A new chapter of the ‘Crazy Indians Brotherhood’ has formed in Saskatoon and their leather-clad members are certainly no ‘Sons of Anarchy.’

Rather than drugs and guns, the CIB deal in good deeds.

“We’re going to do lots for the community and show these younger people what it is to grow up here in Saskatoon and how to be a better man,” one of the founding members of the Saskatoon branch, Chris Martell, told CBC News.

Despite their biker-gang appearance, the similarities between the CIB and organized crime ends there, the broadcaster reports.

The CIB was founded in 2007 and consider themselves a support group for Aboriginal and Metis men looking to put some distance between them and life in a gang, according to The Manitoban.

“It was done with the idea of basically helping ex-gang members get out of the gangs and start living a better life, like finding jobs,” a CIB member told the Winnipeg Free Press in 2013.

“A lot of us, when we got out of the penal system, we were forced back into our old way of life,” said another member who described it as a ‘revolving door’.

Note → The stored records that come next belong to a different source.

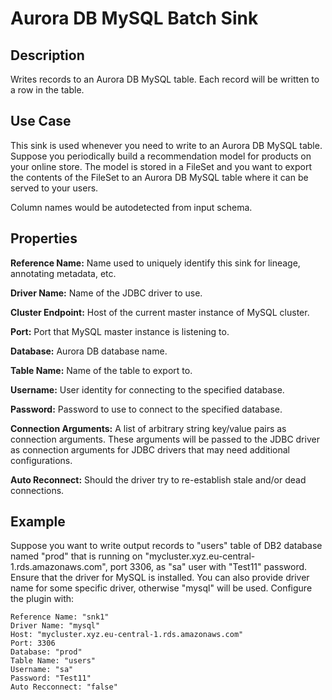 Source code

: # Aurora DB MySQL Batch Sink


Description
-----------
Writes records to an Aurora DB MySQL table. Each record will be written to a row in the table.


Use Case
--------
This sink is used whenever you need to write to an Aurora DB MySQL table.
Suppose you periodically build a recommendation model for products on your online store.
The model is stored in a FileSet and you want to export the contents
of the FileSet to an Aurora DB MySQL table where it can be served to your users.

Column names would be autodetected from input schema.

Properties
----------
**Reference Name:** Name used to uniquely identify this sink for lineage, annotating metadata, etc.

**Driver Name:** Name of the JDBC driver to use.

**Cluster Endpoint:** Host of the current master instance of MySQL cluster.

**Port:** Port that MySQL master instance is listening to.

**Database:** Aurora DB database name.

**Table Name:** Name of the table to export to.

**Username:** User identity for connecting to the specified database.

**Password:** Password to use to connect to the specified database.

**Connection Arguments:** A list of arbitrary string key/value pairs as connection arguments. These arguments
will be passed to the JDBC driver as connection arguments for JDBC drivers that may need additional configurations.

**Auto Reconnect:** Should the driver try to re-establish stale and/or dead connections.

Example
-------
Suppose you want to write output records to "users" table of DB2 database named "prod" that is running on 
"mycluster.xyz.eu-central-1.rds.amazonaws.com", port 3306, as "sa" user with "Test11" password. Ensure that the driver 
for MySQL is installed. You can also provide driver name for some specific driver, otherwise "mysql" will be used. 
Configure the plugin with: 

```
Reference Name: "snk1"
Driver Name: "mysql"
Host: "mycluster.xyz.eu-central-1.rds.amazonaws.com"
Port: 3306
Database: "prod"
Table Name: "users"
Username: "sa"
Password: "Test11"
Auto Recconnect: "false"
```

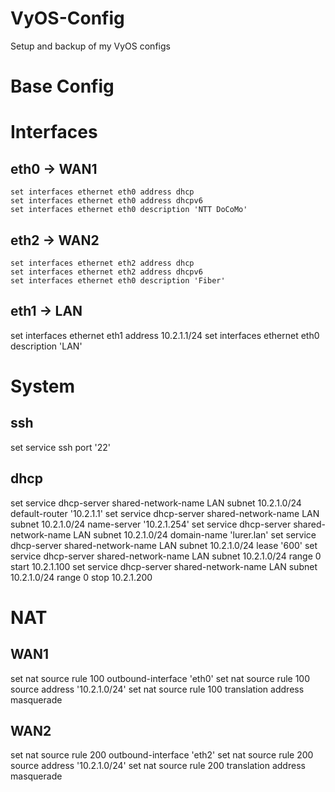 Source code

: # VyOS-Config
Setup and backup of my VyOS configs

# Base Config


# Interfaces
## eth0 -> WAN1
```
set interfaces ethernet eth0 address dhcp
set interfaces ethernet eth0 address dhcpv6
set interfaces ethernet eth0 description 'NTT DoCoMo'
```
## eth2 -> WAN2
```
set interfaces ethernet eth2 address dhcp
set interfaces ethernet eth2 address dhcpv6
set interfaces ethernet eth0 description 'Fiber'
```
## eth1 -> LAN
set interfaces ethernet eth1 address 10.2.1.1/24
set interfaces ethernet eth0 description 'LAN'


# System
## ssh
set service ssh port '22'

## dhcp
set service dhcp-server shared-network-name LAN subnet 10.2.1.0/24 default-router '10.2.1.1'
set service dhcp-server shared-network-name LAN subnet 10.2.1.0/24 name-server '10.2.1.254'
set service dhcp-server shared-network-name LAN subnet 10.2.1.0/24 domain-name 'lurer.lan'
set service dhcp-server shared-network-name LAN subnet 10.2.1.0/24 lease '600'
set service dhcp-server shared-network-name LAN subnet 10.2.1.0/24 range 0 start 10.2.1.100
set service dhcp-server shared-network-name LAN subnet 10.2.1.0/24 range 0 stop 10.2.1.200

# NAT
## WAN1
set nat source rule 100 outbound-interface 'eth0'
set nat source rule 100 source address '10.2.1.0/24'
set nat source rule 100 translation address masquerade

## WAN2
set nat source rule 200 outbound-interface 'eth2'
set nat source rule 200 source address '10.2.1.0/24'
set nat source rule 200 translation address masquerade
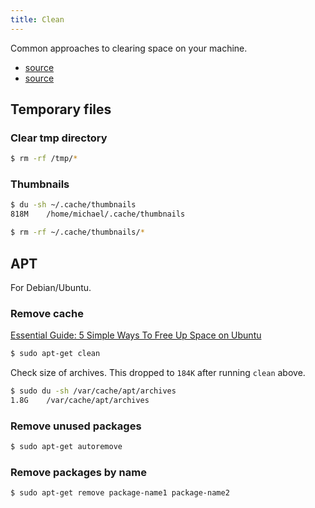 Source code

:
 ```yaml
---
title: Clean
---
```


Common approaches to clearing space on your machine.

- [source](https://www.omgubuntu.co.uk/2016/08/5-ways-free-up-space-on-ubuntu)
- [source](https://itsfoss.com/free-up-space-ubuntu-linux/)


## Temporary files

### Clear tmp directory

```sh
$ rm -rf /tmp/*
```

### Thumbnails

```sh
$ du -sh ~/.cache/thumbnails
818M    /home/michael/.cache/thumbnails
```

```sh
$ rm -rf ~/.cache/thumbnails/*
```


## APT

For Debian/Ubuntu.

### Remove cache

[Essential Guide: 5 Simple Ways To Free Up Space on Ubuntu](https://www.omgubuntu.co.uk/2016/08/5-ways-free-up-space-on-ubuntu)


```sh
$ sudo apt-get clean
```

Check size of archives. This dropped to `184K` after running `clean` above.

```sh
$ sudo du -sh /var/cache/apt/archives
1.8G    /var/cache/apt/archives
```

### Remove unused packages

```sh
$ sudo apt-get autoremove
```

### Remove packages by name

```sh
$ sudo apt-get remove package-name1 package-name2
```
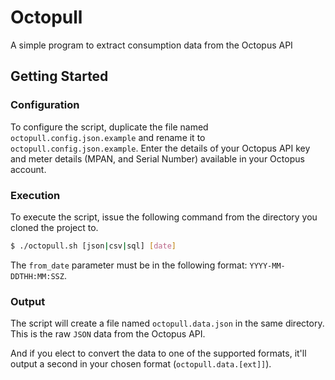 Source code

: # Octopull
 A simple program to extract consumption data from the Octopus API


## Getting Started
### Configuration
To configure the script, duplicate the file named `octopull.config.json.example` and rename it to `octopull.config.json.example`. Enter the details of your Octopus API key and meter details (MPAN, and Serial Number) available in your Octopus account. 

### Execution
To execute the script, issue the following command from the directory you cloned the project to.
```bash
$ ./octopull.sh [json|csv|sql] [date]
```

The `from_date` parameter must be in the following format: `YYYY-MM-DDTHH:MM:SSZ`.

### Output
The script will create a file named `octopull.data.json` in the same directory. This is the raw `JSON` data from the Octopus API. 

And if you elect to convert the data to one of the supported formats, it'll output a second in your chosen format (`octopull.data.[ext]]`).
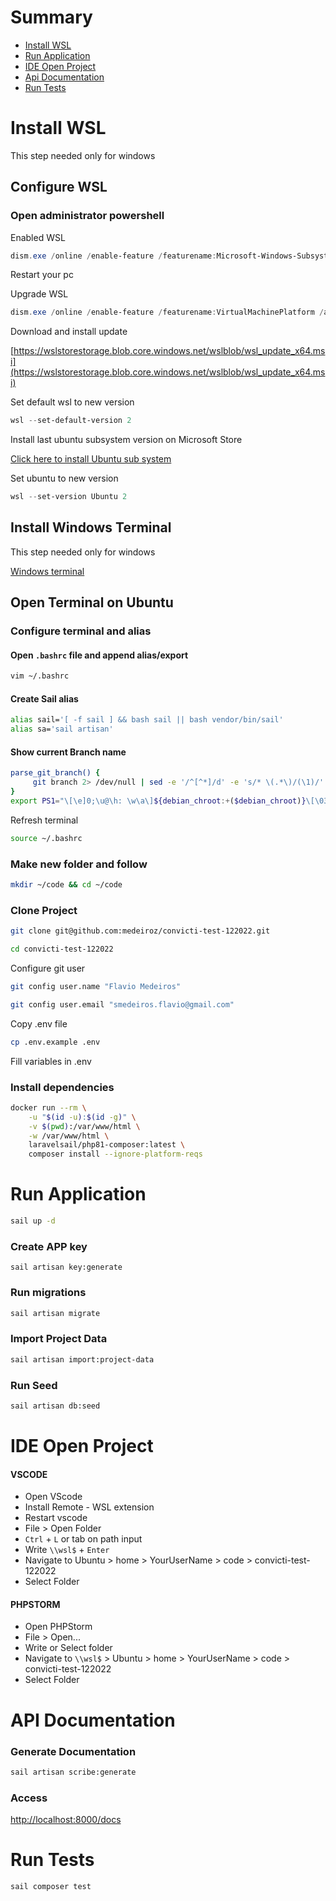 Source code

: # Summary
- [Install WSL](#install-wsl)
- [Run Application](#run-application)
- [IDE Open Project](#ide-open-project)
- [Api Documentation](#api-documentation)
- [Run Tests](#run-tests)


# Install WSL
This step needed only for windows

## Configure WSL
### Open administrator powershell

Enabled WSL
```powershell
dism.exe /online /enable-feature /featurename:Microsoft-Windows-Subsystem-Linux /all /norestart
```

Restart your pc

Upgrade WSL

```powershell
dism.exe /online /enable-feature /featurename:VirtualMachinePlatform /all /norestart
```

Download and install update

[https://wslstorestorage.blob.core.windows.net/wslblob/wsl_update_x64.msi](https://wslstorestorage.blob.core.windows.net/wslblob/wsl_update_x64.msi)

Set default wsl to new version
```powershell
wsl --set-default-version 2
```

Install last ubuntu subsystem version on Microsoft Store

[Click here to install Ubuntu sub system](https://www.microsoft.com/store/productId/9NBLGGH4MSV6)

Set ubuntu to new version
```powershell
wsl --set-version Ubuntu 2
```

## Install Windows Terminal
This step needed only for windows

[Windows terminal](https://docs.microsoft.com/en-us/windows/terminal/get-started)

## Open Terminal on Ubuntu

### Configure terminal and alias
#### Open `.bashrc` file and append alias/export
```bash
vim ~/.bashrc
```
#### Create Sail alias
```bash
alias sail='[ -f sail ] && bash sail || bash vendor/bin/sail'
alias sa='sail artisan'
```
#### Show current Branch name
```bash
parse_git_branch() {
     git branch 2> /dev/null | sed -e '/^[^*]/d' -e 's/* \(.*\)/(\1)/'
}
export PS1="\[\e]0;\u@\h: \w\a\]${debian_chroot:+($debian_chroot)}\[\033[01;32m\]\u@\h\[\033[00m\]:\[\033[01;34m\]\w \[\e[91m\]\$(parse_git_branch)\[\033[00m\]\n$ "
```
Refresh terminal

```bash
source ~/.bashrc
```

### Make new folder and follow
```bash
mkdir ~/code && cd ~/code
```

### Clone Project
```bash
git clone git@github.com:medeiroz/convicti-test-122022.git
```

```bash
cd convicti-test-122022
```

Configure git user
```bash
git config user.name "Flavio Medeiros"
```
```bash
git config user.email "smedeiros.flavio@gmail.com"
```

Copy .env file
```bash
cp .env.example .env
```

Fill variables in .env


### Install dependencies
```bash
docker run --rm \
    -u "$(id -u):$(id -g)" \
    -v $(pwd):/var/www/html \
    -w /var/www/html \
    laravelsail/php81-composer:latest \
    composer install --ignore-platform-reqs
```

# Run Application
```bash
sail up -d
```

### Create APP key
```
sail artisan key:generate
```

### Run migrations
```bash
sail artisan migrate
```

### Import Project Data
```bash
sail artisan import:project-data
```

### Run Seed
```bash
sail artisan db:seed
```


# IDE Open Project
#### VSCODE
- Open VScode
- Install Remote - WSL extension
- Restart vscode
- File > Open Folder
- `Ctrl` + `L` or tab on path input
- Write `\\wsl$` + `Enter`
- Navigate to Ubuntu > home > YourUserName > code > convicti-test-122022
- Select Folder

#### PHPSTORM
- Open PHPStorm
- File > Open...
- Write or Select folder
- Navigate to `\\wsl$` > Ubuntu > home > YourUserName > code > convicti-test-122022
- Select Folder


# API Documentation
### Generate Documentation
```bash
sail artisan scribe:generate
```
### Access
[http://localhost:8000/docs](http://localhost:8000/docs)


# Run Tests
```bash
sail composer test
```
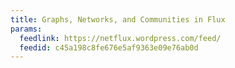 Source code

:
 ```yaml
---
title: Graphs, Networks, and Communities in Flux
params:
  feedlink: https://netflux.wordpress.com/feed/
  feedid: c45a198c8fe676e5af9363e09e76ab0d
---
```

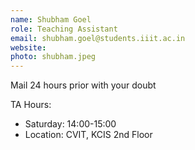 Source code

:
 ```yaml
---
name: Shubham Goel
role: Teaching Assistant
email: shubham.goel@students.iiit.ac.in
website:
photo: shubham.jpeg
---
```


Mail 24 hours prior with your doubt

TA Hours: 
- Saturday: 14:00-15:00
- Location: CVIT, KCIS 2nd Floor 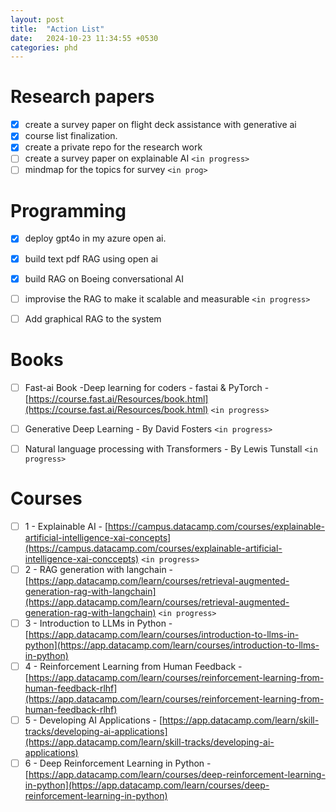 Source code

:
 ```yaml
---
layout: post
title:  "Action List"
date:   2024-10-23 11:34:55 +0530
categories: phd
---
```

# Research papers

* [X] create a survey paper on flight deck assistance with generative ai
* [X] course list finalization.
* [X] create a private repo for the research work
* [ ] create a survey paper on explainable AI  `<in progress>`
* [ ] mindmap for the topics for survey `<in prog>`

# Programming

* [X] deploy gpt4o in my azure open ai.
* [X] build text pdf RAG using open ai
* [X] build RAG on Boeing conversational AI
* [ ] improvise the RAG to make it scalable and measurable `<in progress>`
* [ ] Add graphical RAG to the system



# Books 

* [ ] Fast-ai Book -Deep learning for coders - fastai & PyTorch -  [https://course.fast.ai/Resources/book.html](https://course.fast.ai/Resources/book.html) `<in progress>`
* [ ] Generative Deep Learning - By David Fosters `<in progress>`
* [ ] Natural language processing with Transformers - By Lewis Tunstall `<in progress> `



# Courses 

* [ ] 1 - Explainable AI - [https://campus.datacamp.com/courses/explainable-artificial-intelligence-xai-concepts](https://campus.datacamp.com/courses/explainable-artificial-intelligence-xai-conccepts) `<in progress>`
* [ ] 2 - RAG generation with langchain - [https://app.datacamp.com/learn/courses/retrieval-augmented-generation-rag-with-langchain](https://app.datacamp.com/learn/courses/retrieval-augmented-generation-rag-with-langchain) `<in progress>`
* [ ] 3 - Introduction to LLMs in Python - [https://app.datacamp.com/learn/courses/introduction-to-llms-in-python](https://app.datacamp.com/learn/courses/introduction-to-llms-in-python)
* [ ] 4 - Reinforcement Learning from Human Feedback -[https://app.datacamp.com/learn/courses/reinforcement-learning-from-human-feedback-rlhf](https://app.datacamp.com/learn/courses/reinforcement-learning-from-human-feedback-rlhf)
* [ ] 5 - Developing AI Applications - [https://app.datacamp.com/learn/skill-tracks/developing-ai-applications](https://app.datacamp.com/learn/skill-tracks/developing-ai-applications)
* [ ] 6 - Deep Reinforcement Learning in Python - [https://app.datacamp.com/learn/courses/deep-reinforcement-learning-in-python](https://app.datacamp.com/learn/courses/deep-reinforcement-learning-in-python)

“Our main objective is to help those who cannot help themselves,” the group’s main Facebook page says. “We always watch our brothers’ backs and if one falls we all fall. We always get back up and become even stronger.”

The band of brothers gets their name from a former stereotype they look to reclaim.

“Crazy Indian, it was such a negative name,” CIB member Christopher Merazty told CBC News. “It was a name given to Aboriginal people dated back in the early time like ‘you crazy Indian’ or ‘you crazy drunken Indian’. So now we’re using this name to turn it into something positive.”

Membership isn’t exclusive to aboriginals nor is the brotherhood only focused on helping native communities.

Members across charters are currently collecting Halloween costumes for kids whose parents can’t afford them, organizing a charity steak night aimed at raising money to buy Christmas hampers, and often hand out paper bag lunches they’ve bought having pooled their own money together, according to CBC News.

“They seem pretty shocked when you walk up to them, they don’t know what they’re getting,” Justin Bird, who was recently homeless, told the broadcaster. “It means a lot to me… We can go to each other for help, you know, hang out, do stuff. It’s a brotherhood, you know?”